» **Task directions**:
Should an entry include a picture, omit the picture and still repeat everything else exactly.

[Supplied information]

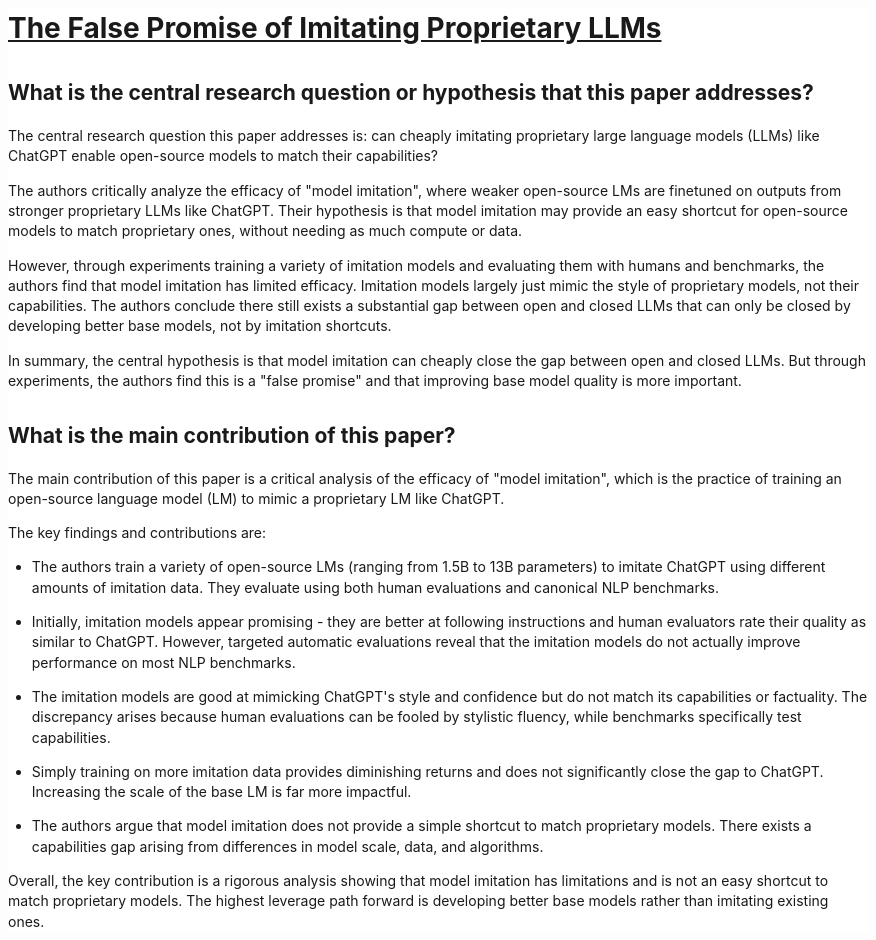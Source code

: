 # [The False Promise of Imitating Proprietary LLMs](https://arxiv.org/abs/2305.15717)

## What is the central research question or hypothesis that this paper addresses?

 The central research question this paper addresses is: can cheaply imitating proprietary large language models (LLMs) like ChatGPT enable open-source models to match their capabilities? 

The authors critically analyze the efficacy of "model imitation", where weaker open-source LMs are finetuned on outputs from stronger proprietary LLMs like ChatGPT. Their hypothesis is that model imitation may provide an easy shortcut for open-source models to match proprietary ones, without needing as much compute or data.

However, through experiments training a variety of imitation models and evaluating them with humans and benchmarks, the authors find that model imitation has limited efficacy. Imitation models largely just mimic the style of proprietary models, not their capabilities. The authors conclude there still exists a substantial gap between open and closed LLMs that can only be closed by developing better base models, not by imitation shortcuts.

In summary, the central hypothesis is that model imitation can cheaply close the gap between open and closed LLMs. But through experiments, the authors find this is a "false promise" and that improving base model quality is more important.


## What is the main contribution of this paper?

 The main contribution of this paper is a critical analysis of the efficacy of "model imitation", which is the practice of training an open-source language model (LM) to mimic a proprietary LM like ChatGPT. 

The key findings and contributions are:

- The authors train a variety of open-source LMs (ranging from 1.5B to 13B parameters) to imitate ChatGPT using different amounts of imitation data. They evaluate using both human evaluations and canonical NLP benchmarks.

- Initially, imitation models appear promising - they are better at following instructions and human evaluators rate their quality as similar to ChatGPT. However, targeted automatic evaluations reveal that the imitation models do not actually improve performance on most NLP benchmarks.

- The imitation models are good at mimicking ChatGPT's style and confidence but do not match its capabilities or factuality. The discrepancy arises because human evaluations can be fooled by stylistic fluency, while benchmarks specifically test capabilities.

- Simply training on more imitation data provides diminishing returns and does not significantly close the gap to ChatGPT. Increasing the scale of the base LM is far more impactful.

- The authors argue that model imitation does not provide a simple shortcut to match proprietary models. There exists a capabilities gap arising from differences in model scale, data, and algorithms. 

Overall, the key contribution is a rigorous analysis showing that model imitation has limitations and is not an easy shortcut to match proprietary models. The highest leverage path forward is developing better base models rather than imitating existing ones.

[/Supplied information]

» **Output of the exercise**:
Source code

: # [The False Promise of Imitating Proprietary LLMs](https://arxiv.org/abs/2305.15717)

## What is the central research question or hypothesis that this paper addresses?

 The central research question this paper addresses is: can cheaply imitating proprietary large language models (LLMs) like ChatGPT enable open-source models to match their capabilities? 

The authors critically analyze the efficacy of "model imitation", where weaker open-source LMs are finetuned on outputs from stronger proprietary LLMs like ChatGPT. Their hypothesis is that model imitation may provide an easy shortcut for open-source models to match proprietary ones, without needing as much compute or data.

However, through experiments training a variety of imitation models and evaluating them with humans and benchmarks, the authors find that model imitation has limited efficacy. Imitation models largely just mimic the style of proprietary models, not their capabilities. The authors conclude there still exists a substantial gap between open and closed LLMs that can only be closed by developing better base models, not by imitation shortcuts.

In summary, the central hypothesis is that model imitation can cheaply close the gap between open and closed LLMs. But through experiments, the authors find this is a "false promise" and that improving base model quality is more important.


## What is the main contribution of this paper?

 The main contribution of this paper is a critical analysis of the efficacy of "model imitation", which is the practice of training an open-source language model (LM) to mimic a proprietary LM like ChatGPT. 

The key findings and contributions are:

- The authors train a variety of open-source LMs (ranging from 1.5B to 13B parameters) to imitate ChatGPT using different amounts of imitation data. They evaluate using both human evaluations and canonical NLP benchmarks.

- Initially, imitation models appear promising - they are better at following instructions and human evaluators rate their quality as similar to ChatGPT. However, targeted automatic evaluations reveal that the imitation models do not actually improve performance on most NLP benchmarks.

- The imitation models are good at mimicking ChatGPT's style and confidence but do not match its capabilities or factuality. The discrepancy arises because human evaluations can be fooled by stylistic fluency, while benchmarks specifically test capabilities.

- Simply training on more imitation data provides diminishing returns and does not significantly close the gap to ChatGPT. Increasing the scale of the base LM is far more impactful.

- The authors argue that model imitation does not provide a simple shortcut to match proprietary models. There exists a capabilities gap arising from differences in model scale, data, and algorithms. 

Overall, the key contribution is a rigorous analysis showing that model imitation has limitations and is not an easy shortcut to match proprietary models. The highest leverage path forward is developing better base models rather than imitating existing ones.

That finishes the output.